従兄の白井永川から南画の手ほどきを受けた白井烟嵓は、その後上京して崋椿系南画の流れを汲む松林桂月に学び、戦前・戦後を通じて中央画壇で活躍した。平成14年には田原市博物館で「崋山・椿山の画風を継いだ最後のひと・白井烟嵓」が開催され、その経歴は展覧会図録や他サイトに詳しい。ここでは、烟嵓の著書『東三河画人伝』の中から、他では掲載されていない画家やその周辺の人物について紹介する。
高須華外(不明-不明)たかす・かがい
曲尺手の南側に呉服や漆器、嫁入り道具一式を商う「八星」という大きな店があり、その店の主人。前項に登場した南画研鑚会「尚雅会」の会場となった店である。華外は裕福な好事家で、邸内は広く、別棟に数奇を凝らした庭園などがあり、「雅人の集まりには極めて都合がよかった」という。いつかしら日を定めて会合するようになり、持ち寄った作品の批評やら席画を楽しんだ。

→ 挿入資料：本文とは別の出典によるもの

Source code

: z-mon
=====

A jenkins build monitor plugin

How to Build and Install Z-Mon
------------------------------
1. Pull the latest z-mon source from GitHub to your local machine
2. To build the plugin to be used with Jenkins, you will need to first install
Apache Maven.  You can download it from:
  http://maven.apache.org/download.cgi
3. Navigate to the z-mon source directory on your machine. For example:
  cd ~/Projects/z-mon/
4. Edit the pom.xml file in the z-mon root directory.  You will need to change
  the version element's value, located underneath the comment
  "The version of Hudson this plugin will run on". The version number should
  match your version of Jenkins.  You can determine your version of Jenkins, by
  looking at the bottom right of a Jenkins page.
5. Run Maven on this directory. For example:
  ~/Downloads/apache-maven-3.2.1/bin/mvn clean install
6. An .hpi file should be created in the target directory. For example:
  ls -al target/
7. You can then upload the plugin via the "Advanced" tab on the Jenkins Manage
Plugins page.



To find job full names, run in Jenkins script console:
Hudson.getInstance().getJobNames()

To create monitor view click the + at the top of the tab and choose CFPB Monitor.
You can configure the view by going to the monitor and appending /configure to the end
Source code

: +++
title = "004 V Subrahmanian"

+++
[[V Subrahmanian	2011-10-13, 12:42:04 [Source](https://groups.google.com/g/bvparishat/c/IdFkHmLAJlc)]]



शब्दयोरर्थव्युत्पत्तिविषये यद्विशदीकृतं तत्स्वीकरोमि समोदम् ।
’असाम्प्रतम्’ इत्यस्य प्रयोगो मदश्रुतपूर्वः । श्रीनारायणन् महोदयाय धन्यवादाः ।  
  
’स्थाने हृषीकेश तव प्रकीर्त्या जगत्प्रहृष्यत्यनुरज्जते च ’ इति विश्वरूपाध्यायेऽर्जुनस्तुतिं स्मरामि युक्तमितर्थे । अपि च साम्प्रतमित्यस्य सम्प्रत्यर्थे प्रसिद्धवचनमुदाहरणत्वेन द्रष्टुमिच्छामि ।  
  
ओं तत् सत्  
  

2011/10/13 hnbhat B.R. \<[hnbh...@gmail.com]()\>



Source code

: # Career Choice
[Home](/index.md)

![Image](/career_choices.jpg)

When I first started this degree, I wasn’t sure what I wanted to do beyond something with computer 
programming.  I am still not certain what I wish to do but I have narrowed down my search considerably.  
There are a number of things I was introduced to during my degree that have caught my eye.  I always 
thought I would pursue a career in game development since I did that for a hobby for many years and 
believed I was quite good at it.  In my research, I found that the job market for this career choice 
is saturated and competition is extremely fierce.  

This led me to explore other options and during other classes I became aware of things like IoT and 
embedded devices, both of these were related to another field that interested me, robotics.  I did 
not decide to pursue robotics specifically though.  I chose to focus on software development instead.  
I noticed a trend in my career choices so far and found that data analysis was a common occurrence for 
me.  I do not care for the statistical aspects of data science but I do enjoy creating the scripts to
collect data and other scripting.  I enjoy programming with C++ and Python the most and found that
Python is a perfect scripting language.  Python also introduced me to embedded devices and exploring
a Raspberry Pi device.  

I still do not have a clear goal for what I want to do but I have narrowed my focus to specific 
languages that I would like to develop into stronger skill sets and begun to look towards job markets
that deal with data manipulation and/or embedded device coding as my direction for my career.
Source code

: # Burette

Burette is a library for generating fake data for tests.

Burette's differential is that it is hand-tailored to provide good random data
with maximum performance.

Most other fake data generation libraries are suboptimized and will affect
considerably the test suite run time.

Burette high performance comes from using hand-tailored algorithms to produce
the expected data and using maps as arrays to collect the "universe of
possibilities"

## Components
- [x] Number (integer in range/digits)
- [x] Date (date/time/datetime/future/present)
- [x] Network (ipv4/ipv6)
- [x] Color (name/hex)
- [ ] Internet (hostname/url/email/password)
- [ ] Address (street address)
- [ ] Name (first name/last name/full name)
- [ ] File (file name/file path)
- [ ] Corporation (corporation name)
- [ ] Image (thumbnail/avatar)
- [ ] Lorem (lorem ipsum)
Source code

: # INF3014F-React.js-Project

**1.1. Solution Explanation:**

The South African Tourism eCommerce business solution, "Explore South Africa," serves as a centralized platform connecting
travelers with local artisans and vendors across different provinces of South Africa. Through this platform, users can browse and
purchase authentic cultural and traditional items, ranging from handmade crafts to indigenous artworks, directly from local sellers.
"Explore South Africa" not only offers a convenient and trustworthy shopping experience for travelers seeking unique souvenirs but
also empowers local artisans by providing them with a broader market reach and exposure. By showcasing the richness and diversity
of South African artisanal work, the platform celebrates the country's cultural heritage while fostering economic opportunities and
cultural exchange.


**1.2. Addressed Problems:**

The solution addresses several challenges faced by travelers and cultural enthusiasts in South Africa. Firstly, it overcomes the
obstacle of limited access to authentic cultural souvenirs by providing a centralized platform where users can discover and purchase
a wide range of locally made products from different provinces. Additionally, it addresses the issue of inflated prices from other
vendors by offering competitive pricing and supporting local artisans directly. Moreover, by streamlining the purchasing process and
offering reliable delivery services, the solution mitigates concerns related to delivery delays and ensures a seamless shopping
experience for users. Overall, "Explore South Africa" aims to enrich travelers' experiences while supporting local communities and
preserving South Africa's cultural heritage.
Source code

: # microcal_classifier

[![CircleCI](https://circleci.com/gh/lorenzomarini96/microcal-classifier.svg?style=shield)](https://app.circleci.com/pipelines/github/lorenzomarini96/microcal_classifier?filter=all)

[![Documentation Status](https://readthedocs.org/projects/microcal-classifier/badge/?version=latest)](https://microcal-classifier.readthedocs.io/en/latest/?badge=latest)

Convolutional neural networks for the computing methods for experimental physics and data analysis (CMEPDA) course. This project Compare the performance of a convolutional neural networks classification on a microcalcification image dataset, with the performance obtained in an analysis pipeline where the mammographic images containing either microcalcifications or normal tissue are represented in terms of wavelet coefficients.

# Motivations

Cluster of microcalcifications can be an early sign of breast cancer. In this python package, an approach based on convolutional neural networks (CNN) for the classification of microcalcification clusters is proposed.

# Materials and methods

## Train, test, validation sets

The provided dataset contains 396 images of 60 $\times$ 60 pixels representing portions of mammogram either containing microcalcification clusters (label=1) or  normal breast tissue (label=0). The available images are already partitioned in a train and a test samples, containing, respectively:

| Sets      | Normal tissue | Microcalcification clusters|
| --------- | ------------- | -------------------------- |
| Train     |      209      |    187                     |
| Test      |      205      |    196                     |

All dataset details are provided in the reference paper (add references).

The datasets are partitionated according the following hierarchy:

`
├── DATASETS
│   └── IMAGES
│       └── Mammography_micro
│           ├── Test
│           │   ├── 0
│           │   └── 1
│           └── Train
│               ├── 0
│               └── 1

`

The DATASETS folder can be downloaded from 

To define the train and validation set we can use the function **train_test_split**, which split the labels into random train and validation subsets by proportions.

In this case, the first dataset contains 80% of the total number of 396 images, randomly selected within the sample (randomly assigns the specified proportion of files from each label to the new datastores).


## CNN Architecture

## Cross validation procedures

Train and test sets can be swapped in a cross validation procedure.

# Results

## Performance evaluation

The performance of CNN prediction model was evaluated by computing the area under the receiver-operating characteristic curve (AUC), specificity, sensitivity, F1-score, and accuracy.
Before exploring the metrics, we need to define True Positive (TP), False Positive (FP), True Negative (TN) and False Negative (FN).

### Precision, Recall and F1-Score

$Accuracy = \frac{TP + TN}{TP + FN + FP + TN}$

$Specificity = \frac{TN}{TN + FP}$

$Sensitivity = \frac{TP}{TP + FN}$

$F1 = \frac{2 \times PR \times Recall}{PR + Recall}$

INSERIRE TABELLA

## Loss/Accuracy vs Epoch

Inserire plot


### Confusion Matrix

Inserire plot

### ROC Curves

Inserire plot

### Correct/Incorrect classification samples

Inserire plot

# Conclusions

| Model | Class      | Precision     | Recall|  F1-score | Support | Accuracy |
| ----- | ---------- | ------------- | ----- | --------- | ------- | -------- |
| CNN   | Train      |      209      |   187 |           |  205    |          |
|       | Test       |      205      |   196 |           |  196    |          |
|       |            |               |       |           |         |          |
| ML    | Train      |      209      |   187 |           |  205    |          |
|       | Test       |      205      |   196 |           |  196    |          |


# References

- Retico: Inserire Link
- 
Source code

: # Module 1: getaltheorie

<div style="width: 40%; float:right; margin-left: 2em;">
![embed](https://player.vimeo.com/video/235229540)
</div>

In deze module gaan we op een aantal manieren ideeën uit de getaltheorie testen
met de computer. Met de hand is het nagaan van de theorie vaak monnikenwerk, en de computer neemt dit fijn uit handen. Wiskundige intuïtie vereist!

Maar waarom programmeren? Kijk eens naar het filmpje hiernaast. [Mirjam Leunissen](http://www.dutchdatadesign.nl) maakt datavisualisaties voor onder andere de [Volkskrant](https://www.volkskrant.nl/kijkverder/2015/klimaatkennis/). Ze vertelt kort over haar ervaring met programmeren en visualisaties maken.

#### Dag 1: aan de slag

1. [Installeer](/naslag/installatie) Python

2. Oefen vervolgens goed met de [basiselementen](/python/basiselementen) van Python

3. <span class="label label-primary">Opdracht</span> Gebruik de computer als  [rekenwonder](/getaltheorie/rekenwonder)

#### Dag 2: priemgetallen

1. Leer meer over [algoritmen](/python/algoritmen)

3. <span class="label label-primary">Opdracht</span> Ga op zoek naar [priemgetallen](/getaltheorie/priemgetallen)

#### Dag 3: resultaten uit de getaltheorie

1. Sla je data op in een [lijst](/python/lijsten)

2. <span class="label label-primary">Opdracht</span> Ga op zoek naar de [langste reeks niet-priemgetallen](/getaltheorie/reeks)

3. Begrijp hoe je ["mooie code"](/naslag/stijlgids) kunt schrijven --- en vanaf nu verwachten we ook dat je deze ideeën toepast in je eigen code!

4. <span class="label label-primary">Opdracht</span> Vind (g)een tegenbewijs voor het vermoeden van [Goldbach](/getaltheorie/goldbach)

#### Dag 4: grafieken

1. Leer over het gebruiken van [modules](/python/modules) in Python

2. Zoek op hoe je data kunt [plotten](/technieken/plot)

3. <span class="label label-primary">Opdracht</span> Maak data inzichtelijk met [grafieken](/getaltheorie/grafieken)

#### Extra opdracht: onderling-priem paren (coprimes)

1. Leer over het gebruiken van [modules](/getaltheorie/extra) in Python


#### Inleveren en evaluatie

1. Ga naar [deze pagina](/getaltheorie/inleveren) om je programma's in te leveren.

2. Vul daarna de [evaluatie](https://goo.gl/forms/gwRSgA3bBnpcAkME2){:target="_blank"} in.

風流人・華外は闊達磊落な人物で、薄墨で上品で格調高い画を描いており、烟嵓は「余り数は描かず作品も少ないと思うが、今あれば、きっと名品のはず」と評している。
下村快雨(1879-不明)しもむら・かいう
豊橋市指笠町の願成寺の住職。椿山風の極めて温雅な作風だった。席画もなかなか達者で、よく画会で同席した。豊橋には作品が相当残っているはずだが、烟嵓は「帰郷の度に探すが、いまだお目にかかれない」と語っている。
武田松荷(1842?-1922)たけだ・しょうか
豊橋市東田町の全久院二十七世の住職。玉珠の玉を得意とし、描くのが速かった。会が終わってからの宴席で隣だったので、お膳についた魚をどうするか見ていたら、刺身をむしゃむしゃ食べていた。驚いた烟嵓は「全久院は生臭坊主だ、と毒付いたこともあったが、今考えると恥じ入るばかり」としている。
井戸芳水(不明-不明)いど・ほうすい
東雲座の近くの小庵に住む半俗半僧。尚雅会では「井戸坊」と呼ばれていた。どこへでも顔を出すので、よく会った。遊びに来いと誘われたが、烟嵓は「その作品から受ける感じから訪ねる勇気はなかった」としている。
角煙巌(不明-不明)すみ・えんげん
小坂井市出身の詩人。いつも羽織袴で、笑った顔を見たことがないが、「詩も書も一番うまかった」。烟嵓が師匠の松林桂月に雅号を決めてもらう際、故郷の煙巌山から「エンガン」にしろと言われたが、「先輩の詩人に角煙巌というひとがいるからまずい」と難色を示すも、桂月に「画を描かない人ならかまわんじゃあないか、それにしろ」と押し切られ「エンガン」に決まった。同じ読みの雅号に煙巌も気になっていたのか、烟嵓の画に賛をしてみたいと望んでいたらしいが、それもかなわず煙巌は他界した。その報に烟嵓は「同じ"エンガン"を名乗りながらも、なんと薄縁であったか」と嘆いた。
松坂眠石(不明-不明)まつさか・みんせき
牛川の松坂家の二男。青年時代は百花園に通って小華に学んだが、自分の才能が絵よりも印刻にあると思い、印刻に専念するようになった。親の財産を継いだ時に三河製糸工場を創立したが失敗。意を決して料理研究の目的で米国に渡り、7年間滞留して帰国後に料亭を開いたが失敗。食うや食わずの生活をしていたが、晩年は印刻が博物館で認められ騒がれるようになった。その博識は驚くべきもので、知らないと言ったことがない。烟嵓は「当時は誰も口にしなかったベターメン(ビタミン)という言葉がしきりに出た」としている。
佐藤雨声(1895-1941)さとう・うせい
八名郡多米村の加藤家に生まれ、石巻村の佐藤家の養子となった。本名は芳一。別号に石邦、対巻居がある。郵便局に勤めながら白井永川に学び、その後上京して、先に東京に出ていたと烟嵓と大塚で共同生活をする。小坂芝田に学び、芝田の死後は福田浩湖に師事した。烟嵓が「貧乏書生が、同年輩の書生一人を抱えた形」と記した4年ほどの悪戦苦闘のすえ、雨声は帰郷して豊橋郵便局へと勤めを戻した。郵便局退職後の雨声は雅人として再起し、豊橋でも個展を再三開催、「芝田でもなく、浩湖でもなく、彼一流の画風になった」と烟嵓も評している。また雨声は短歌もたしなみ、短歌雑誌「犬蓼」「三河アララギ」を発行、書人としての「佐藤房一」も出色で、烟嵓は「どこへ居を移しても、一生を通じて風流人として終始した」と画友を回想している。